The American Farmland Trust has just released Farms Under Threat: The State of America’s Farmland, first in a series of reports focusing on past, present and future threats to agricultural resources nationwide. Between 1992 and 2012, the report states, more than 30 million acres of farmland were lost to development. Nearly 11 million acres of that land were among the “best land for intensive food and crop production.”
The following excerpts appeared at Rural America In These Times under the headline In Less Than One Generation, We’ve Lost More Than 10 Million Acres of the Best U.S. Farmland:
The United States is blessed with a remarkably productive agricultural landscape. Cropland, pastureland, rangeland, and woodland support a regionally diverse food and farming system capable of ensuring domestic food security. Agricultural land contributes to state and local economies, supplies lucrative export markets, and bolsters the nation’s balance of trade. These exceptional natural resources sustain valuable wildlife habitat, provide flood control and fire suppression, scenic views, and resources for hunting and fishing. This land also acts as an enormous carbon sink, drawing down carbon from the atmosphere, which helps combat climate change. By 2050, the demands on agriculture to provide sufficient food, fiber, and energy are expected to be 50 to 70 percent higher than they are now. Given a limited land area in the United States and the need to feed and house an increasing number of people, it is more important than ever to protect the agricultural land and natural resources needed for long-term sustainability.

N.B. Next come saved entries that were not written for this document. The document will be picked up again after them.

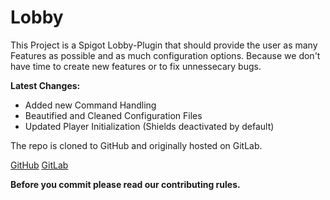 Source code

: # Lobby

This Project is a Spigot Lobby-Plugin that should provide 
the user as many Features as possible and as much configuration options.
Because we don't have time to create new features or to fix unnessecary
bugs.

**Latest Changes:**
- Added new Command Handling
- Beautified and Cleaned Configuration Files
- Updated Player Initialization (Shields deactivated by default)

The repo is cloned to GitHub and originally hosted on GitLab.

[GitHub](https://github.com/Ancocodet/Lobby)
[GitLab](https://gitlab.com/ancozocktenvironment/lobby)

**Before you commit please read our contributing rules.** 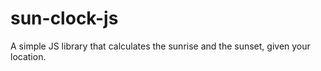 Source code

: # sun-clock-js
A simple JS library that calculates the sunrise and the sunset, given your location.

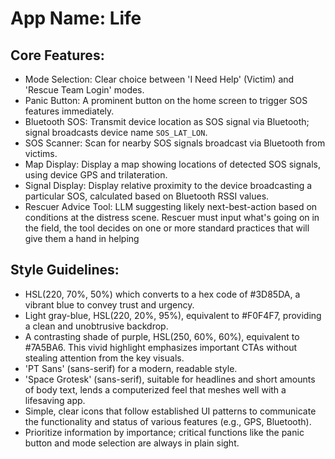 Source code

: # **App Name**: Life

## Core Features:

- Mode Selection: Clear choice between 'I Need Help' (Victim) and 'Rescue Team Login' modes.
- Panic Button: A prominent button on the home screen to trigger SOS features immediately.
- Bluetooth SOS: Transmit device location as SOS signal via Bluetooth; signal broadcasts device name `SOS_LAT_LON`.
- SOS Scanner: Scan for nearby SOS signals broadcast via Bluetooth from victims.
- Map Display: Display a map showing locations of detected SOS signals, using device GPS and trilateration.
- Signal Display: Display relative proximity to the device broadcasting a particular SOS, calculated based on Bluetooth RSSI values.
- Rescuer Advice Tool: LLM suggesting likely next-best-action based on conditions at the distress scene. Rescuer must input what's going on in the field, the tool decides on one or more standard practices that will give them a hand in helping

## Style Guidelines:

- HSL(220, 70%, 50%) which converts to a hex code of #3D85DA, a vibrant blue to convey trust and urgency.
- Light gray-blue, HSL(220, 20%, 95%), equivalent to #F0F4F7, providing a clean and unobtrusive backdrop.
- A contrasting shade of purple, HSL(250, 60%, 60%), equivalent to #7A5BA6. This vivid highlight emphasizes important CTAs without stealing attention from the key visuals.
- 'PT Sans' (sans-serif) for a modern, readable style.
- 'Space Grotesk' (sans-serif), suitable for headlines and short amounts of body text, lends a computerized feel that meshes well with a lifesaving app.
- Simple, clear icons that follow established UI patterns to communicate the functionality and status of various features (e.g., GPS, Bluetooth).
- Prioritize information by importance; critical functions like the panic button and mode selection are always in plain sight.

This call for action is documented and reinforced by the findings of Farms Under Threat: The State of America’s Farmland by American Farmland Trust. The report’s research shows that between 1992 and 2012, almost 31 million acres of agricultural land were irreversibly lost to development. That is nearly double the amount of conversion previously documented and is equivalent to losing most of Iowa or New York. As alarming, this loss included almost 11 million acres of the best land for intensive food and crop production. This is land where the soils, micro-climates, growing seasons and water availability combine to allow intensive production with the fewest environmental impacts. These precious and irreplaceable resources comprise less than 17 percent of the total land area in the continental United States. Their conversion was equivalent to losing most of California’s Central Valley, an agricultural powerhouse.
Over 20 years ago, AFT released the groundbreaking report, Farming on the Edge. This compelling study and extensive mapping gained global media attention by showing how sprawling development consumed America’s highest quality farmland in critical regions across the country. Now, new threats to the nation’s agricultural lands create a pressing need to update the old analyses and assess threats to America’s agricultural land in the 21st century. Improvements in the availability of national data and models now enable AFT to more accurately track the scale and spatial location of the threat of development to the nation’s agricultural land. They also make it possible to assign values to measure the land’s productivity, versatility, and resilience. [...]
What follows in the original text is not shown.